- Opening Delimiter -
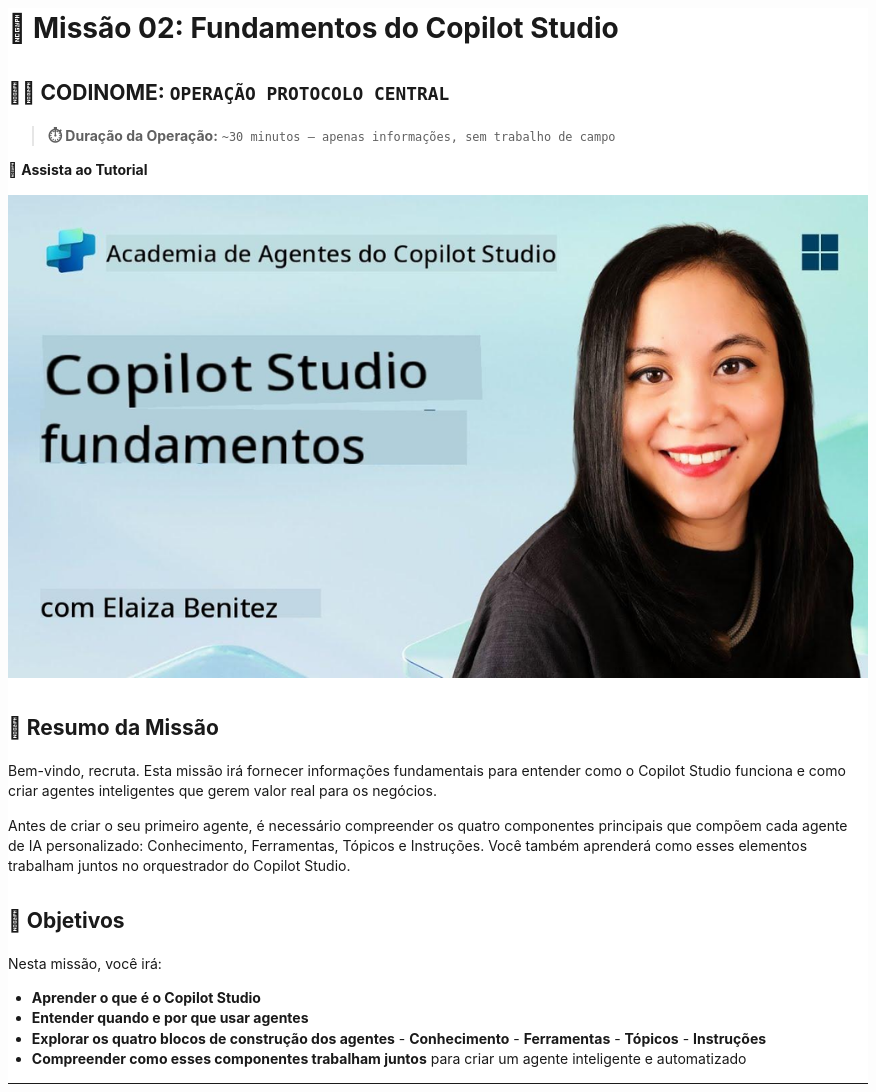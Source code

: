 
# 🚨 Missão 02: Fundamentos do Copilot Studio

## 🕵️‍♂️ CODINOME: `OPERAÇÃO PROTOCOLO CENTRAL`

> **⏱️ Duração da Operação:** `~30 minutos – apenas informações, sem trabalho de campo`  

🎥 **Assista ao Tutorial**

[![Miniatura do vídeo sobre fundamentos do Copilot Studio](../../../../../translated_images/video-thumbnail.60293a065d12abc483567901321099335595e0b8bd4e42177bdb05db16db335b.pt.jpg)](https://www.youtube.com/watch?v=x4OCwDRGeLE "Assista ao tutorial no YouTube")

## 🎯 Resumo da Missão

Bem-vindo, recruta. Esta missão irá fornecer informações fundamentais para entender como o Copilot Studio funciona e como criar agentes inteligentes que gerem valor real para os negócios.

Antes de criar o seu primeiro agente, é necessário compreender os quatro componentes principais que compõem cada agente de IA personalizado: Conhecimento, Ferramentas, Tópicos e Instruções. Você também aprenderá como esses elementos trabalham juntos no orquestrador do Copilot Studio.

## 🔎 Objetivos

Nesta missão, você irá:

- **Aprender o que é o Copilot Studio**
- **Entender quando e por que usar agentes**
- **Explorar os quatro blocos de construção dos agentes**
      - **Conhecimento**
      - **Ferramentas**
      - **Tópicos**
      - **Instruções**
- **Compreender como esses componentes trabalham juntos** para criar um agente inteligente e automatizado

---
- Closing Delimiter -
Sift the material for lines with the string "criar". Copy each one found.

Bem-vindo, recruta. Esta missão irá fornecer informações fundamentais para entender como o Copilot Studio funciona e como criar agentes inteligentes que gerem valor real para os negócios.
Antes de criar o seu primeiro agente, é necessário compreender os quatro componentes principais que compõem cada agente de IA personalizado: Conhecimento, Ferramentas, Tópicos e Instruções. Você também aprenderá como esses elementos trabalham juntos no orquestrador do Copilot Studio.
- **Compreender como esses componentes trabalham juntos** para criar um agente inteligente e automatizado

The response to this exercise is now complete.